BRIEF:
In your output, repeat each entry exactly and include no pictures.

___ PROVIDED ENTRIES

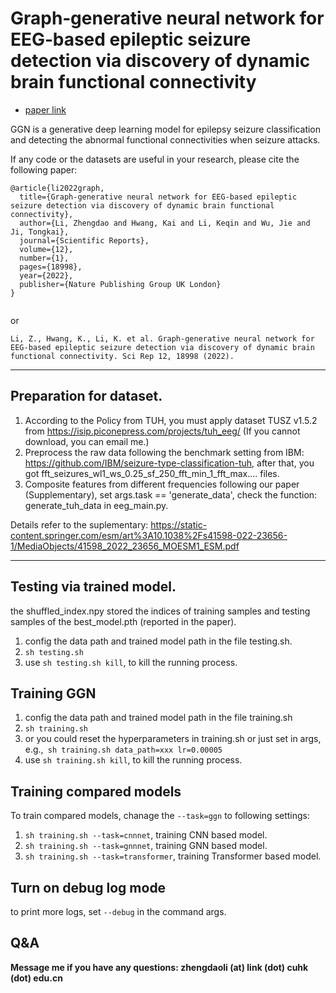 # Graph‐generative neural network for EEG‐based epileptic seizure detection via discovery of dynamic brain functional connectivity
- [paper link](https://www.nature.com/articles/s41598-022-23656-1)

GGN is a generative deep learning model for epilepsy seizure classification and detecting the abnormal functional connectivities when seizure attacks.

If any code or the datasets are useful in your research, please cite the following paper:

```
@article{li2022graph,
  title={Graph-generative neural network for EEG-based epileptic seizure detection via discovery of dynamic brain functional connectivity},
  author={Li, Zhengdao and Hwang, Kai and Li, Keqin and Wu, Jie and Ji, Tongkai},
  journal={Scientific Reports},
  volume={12},
  number={1},
  pages={18998},
  year={2022},
  publisher={Nature Publishing Group UK London}
}


```

or 

```
Li, Z., Hwang, K., Li, K. et al. Graph-generative neural network for EEG-based epileptic seizure detection via discovery of dynamic brain functional connectivity. Sci Rep 12, 18998 (2022).
```

--- 

## Preparation for dataset. 


1. According to the Policy from TUH, you must apply dataset TUSZ v1.5.2 from https://isip.piconepress.com/projects/tuh_eeg/
  (If you cannot download, you can email me.)
2. Preprocess the raw data following the benchmark setting from IBM: https://github.com/IBM/seizure-type-classification-tuh, after that, you got fft_seizures_wl1_ws_0.25_sf_250_fft_min_1_fft_max.... files. 
3. Composite features from different frequencies following our paper (Supplementary), set args.task == 'generate_data', check the function: generate_tuh_data in eeg_main.py.

Details refer to the suplementary:
https://static-content.springer.com/esm/art%3A10.1038%2Fs41598-022-23656-1/MediaObjects/41598_2022_23656_MOESM1_ESM.pdf

---



## Testing via trained model.

the shuffled_index.npy stored the indices of training samples and testing samples of the best_model.pth (reported in the paper).

1. config the data path and trained model path in the file testing.sh.
1. `sh testing.sh`
1. use `sh testing.sh kill`, to kill the running process.

## Training GGN

1. config the data path and trained model path in the file training.sh
2. `sh training.sh`
3. or you could reset the hyperparameters in training.sh or just set in args, e.g.,`
sh training.sh data_path=xxx lr=0.00005`
1. use `sh training.sh kill`, to kill the running process.

## Training compared models

To train compared models, chanage the `--task=ggn` to following settings:


1. `sh training.sh --task=cnnnet`, training CNN based model.
1. `sh training.sh --task=gnnnet`, training GNN based model.
1. `sh training.sh --task=transformer`, training Transformer based model.


## Turn on debug log mode
to print more logs, set `--debug` in the command args.

## Q&A

**Message me if you have any questions: zhengdaoli (at) link (dot) cuhk (dot) edu.cn**
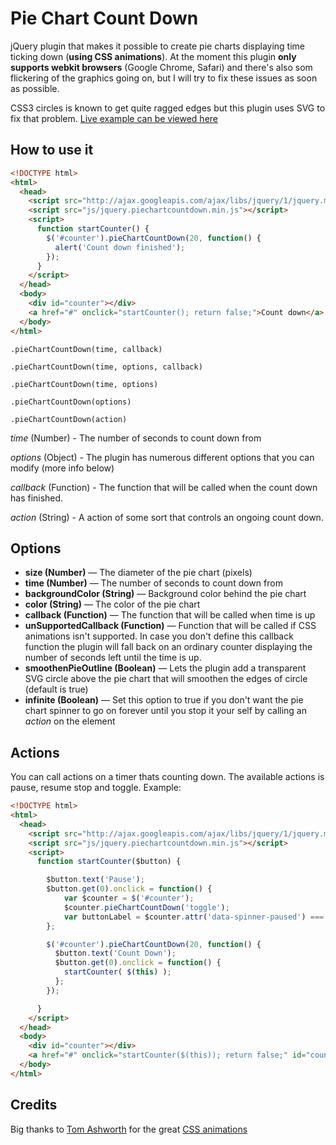 # Pie Chart Count Down #

jQuery plugin that makes it possible to create pie charts displaying time ticking down (**using CSS animations**).
At the moment this plugin **only supports webkit browsers** (Google Chrome, Safari) and there's also som flickering
of the graphics going on, but I will try to fix these issues as soon as possible.

CSS3 circles is known to get quite ragged edges but this plugin uses SVG to fix that problem. [Live example can
be viewed here](http://victorjonsson.se/pie-chart-count-down)

## How to use it ##

```html
<!DOCTYPE html>
<html>
  <head>
    <script src="http://ajax.googleapis.com/ajax/libs/jquery/1/jquery.min.js"></script>
    <script src="js/jquery.piechartcountdown.min.js"></script>
    <script>
      function startCounter() {
        $('#counter').pieChartCountDown(20, function() {
          alert('Count down finished');
        });
      }
    </script>
  </head>
  <body>
    <div id="counter"></div>
    <a href="#" onclick="startCounter(); return false;">Count down</a>
  </body>
</html>
```

`.pieChartCountDown(time, callback)`

`.pieChartCountDown(time, options, callback)`

`.pieChartCountDown(time, options)`

`.pieChartCountDown(options)`

`.pieChartCountDown(action)`

*time* (Number) - The number of seconds to count down from

*options* (Object) - The plugin has numerous different options that you can modify (more info below)

*callback* (Function) - The function that will be called when the count down has finished.

*action* (String) - A action of some sort that controls an ongoing count down.

## Options ##

* **size (Number)** — The diameter of the pie chart (pixels)
* **time (Number)** — The number of seconds to count down from
* **backgroundColor (String)** — Background color behind the pie chart
* **color (String)** — The color of the pie chart
* **callback (Function)** — The function that will be called when time is up
* **unSupportedCallback (Function)** — Function that will be called if CSS animations isn't supported. In
case you don't define this callback function the plugin will fall back on an ordinary counter displaying
the number of seconds left until the time is up.
* **smoothenPieOutline (Boolean)** — Lets the plugin add a transparent SVG circle above the pie chart that 
will smoothen the edges of circle (default is true)
* **infinite (Boolean)** — Set this option to true if you don't want the pie chart spinner to go on forever until
you stop it your self by calling an *action* on the element

## Actions ##

You can call actions on a timer thats counting down. The available actions is pause, resume
stop and toggle. Example:

```html
<!DOCTYPE html>
<html>
  <head>
    <script src="http://ajax.googleapis.com/ajax/libs/jquery/1/jquery.min.js"></script>
    <script src="js/jquery.piechartcountdown.min.js"></script>
    <script>
      function startCounter($button) {

        $button.text('Pause');
        $button.get(0).onclick = function() {
            var $counter = $('#counter');
            $counter.pieChartCountDown('toggle');
            var buttonLabel = $counter.attr('data-spinner-paused') === undefined ? 'Pause':'Resume';
        };

        $('#counter').pieChartCountDown(20, function() {
          $button.text('Count Down');
          $button.get(0).onclick = function() {
            startCounter( $(this) );
          };
        });

      }
    </script>
  </head>
  <body>
    <div id="counter"></div>
    <a href="#" onclick="startCounter($(this)); return false;" id="count-button">Count down</a>
  </body>
</html>
```

## Credits ##

Big thanks to [Tom Ashworth](https://github.com/phuu) for the great [CSS animations](http://phuu.net/2012/05/01/html-css-only-spinner.html)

______

RESULT OF THIS EXERCISE:
 # Graph‐generative neural network for EEG‐based epileptic seizure detection via discovery of dynamic brain functional connectivity
- [paper link](https://www.nature.com/articles/s41598-022-23656-1)

GGN is a generative deep learning model for epilepsy seizure classification and detecting the abnormal functional connectivities when seizure attacks.

If any code or the datasets are useful in your research, please cite the following paper:

```
@article{li2022graph,
  title={Graph-generative neural network for EEG-based epileptic seizure detection via discovery of dynamic brain functional connectivity},
  author={Li, Zhengdao and Hwang, Kai and Li, Keqin and Wu, Jie and Ji, Tongkai},
  journal={Scientific Reports},
  volume={12},
  number={1},
  pages={18998},
  year={2022},
  publisher={Nature Publishing Group UK London}
}


```

or 

```
Li, Z., Hwang, K., Li, K. et al. Graph-generative neural network for EEG-based epileptic seizure detection via discovery of dynamic brain functional connectivity. Sci Rep 12, 18998 (2022).
```

--- 

## Preparation for dataset. 


1. According to the Policy from TUH, you must apply dataset TUSZ v1.5.2 from https://isip.piconepress.com/projects/tuh_eeg/
  (If you cannot download, you can email me.)
2. Preprocess the raw data following the benchmark setting from IBM: https://github.com/IBM/seizure-type-classification-tuh, after that, you got fft_seizures_wl1_ws_0.25_sf_250_fft_min_1_fft_max.... files. 
3. Composite features from different frequencies following our paper (Supplementary), set args.task == 'generate_data', check the function: generate_tuh_data in eeg_main.py.

Details refer to the suplementary:
https://static-content.springer.com/esm/art%3A10.1038%2Fs41598-022-23656-1/MediaObjects/41598_2022_23656_MOESM1_ESM.pdf

---



## Testing via trained model.

the shuffled_index.npy stored the indices of training samples and testing samples of the best_model.pth (reported in the paper).

1. config the data path and trained model path in the file testing.sh.
1. `sh testing.sh`
1. use `sh testing.sh kill`, to kill the running process.

## Training GGN

1. config the data path and trained model path in the file training.sh
2. `sh training.sh`
3. or you could reset the hyperparameters in training.sh or just set in args, e.g.,`
sh training.sh data_path=xxx lr=0.00005`
1. use `sh training.sh kill`, to kill the running process.

## Training compared models

To train compared models, chanage the `--task=ggn` to following settings:


1. `sh training.sh --task=cnnnet`, training CNN based model.
1. `sh training.sh --task=gnnnet`, training GNN based model.
1. `sh training.sh --task=transformer`, training Transformer based model.


## Turn on debug log mode
to print more logs, set `--debug` in the command args.

## Q&A

**Message me if you have any questions: zhengdaoli (at) link (dot) cuhk (dot) edu.cn**
 # Pie Chart Count Down #

jQuery plugin that makes it possible to create pie charts displaying time ticking down (**using CSS animations**).
At the moment this plugin **only supports webkit browsers** (Google Chrome, Safari) and there's also som flickering
of the graphics going on, but I will try to fix these issues as soon as possible.

CSS3 circles is known to get quite ragged edges but this plugin uses SVG to fix that problem. [Live example can
be viewed here](http://victorjonsson.se/pie-chart-count-down)

## How to use it ##

```html
<!DOCTYPE html>
<html>
  <head>
    <script src="http://ajax.googleapis.com/ajax/libs/jquery/1/jquery.min.js"></script>
    <script src="js/jquery.piechartcountdown.min.js"></script>
    <script>
      function startCounter() {
        $('#counter').pieChartCountDown(20, function() {
          alert('Count down finished');
        });
      }
    </script>
  </head>
  <body>
    <div id="counter"></div>
    <a href="#" onclick="startCounter(); return false;">Count down</a>
  </body>
</html>
```

`.pieChartCountDown(time, callback)`

`.pieChartCountDown(time, options, callback)`

`.pieChartCountDown(time, options)`

`.pieChartCountDown(options)`

`.pieChartCountDown(action)`

*time* (Number) - The number of seconds to count down from

*options* (Object) - The plugin has numerous different options that you can modify (more info below)

*callback* (Function) - The function that will be called when the count down has finished.

*action* (String) - A action of some sort that controls an ongoing count down.

## Options ##

* **size (Number)** — The diameter of the pie chart (pixels)
* **time (Number)** — The number of seconds to count down from
* **backgroundColor (String)** — Background color behind the pie chart
* **color (String)** — The color of the pie chart
* **callback (Function)** — The function that will be called when time is up
* **unSupportedCallback (Function)** — Function that will be called if CSS animations isn't supported. In
case you don't define this callback function the plugin will fall back on an ordinary counter displaying
the number of seconds left until the time is up.
* **smoothenPieOutline (Boolean)** — Lets the plugin add a transparent SVG circle above the pie chart that 
will smoothen the edges of circle (default is true)
* **infinite (Boolean)** — Set this option to true if you don't want the pie chart spinner to go on forever until
you stop it your self by calling an *action* on the element

## Actions ##

You can call actions on a timer thats counting down. The available actions is pause, resume
stop and toggle. Example:

```html
<!DOCTYPE html>
<html>
  <head>
    <script src="http://ajax.googleapis.com/ajax/libs/jquery/1/jquery.min.js"></script>
    <script src="js/jquery.piechartcountdown.min.js"></script>
    <script>
      function startCounter($button) {

        $button.text('Pause');
        $button.get(0).onclick = function() {
            var $counter = $('#counter');
            $counter.pieChartCountDown('toggle');
            var buttonLabel = $counter.attr('data-spinner-paused') === undefined ? 'Pause':'Resume';
        };

        $('#counter').pieChartCountDown(20, function() {
          $button.text('Count Down');
          $button.get(0).onclick = function() {
            startCounter( $(this) );
          };
        });

      }
    </script>
  </head>
  <body>
    <div id="counter"></div>
    <a href="#" onclick="startCounter($(this)); return false;" id="count-button">Count down</a>
  </body>
</html>
```

## Credits ##

Big thanks to [Tom Ashworth](https://github.com/phuu) for the great [CSS animations](http://phuu.net/2012/05/01/html-css-only-spinner.html)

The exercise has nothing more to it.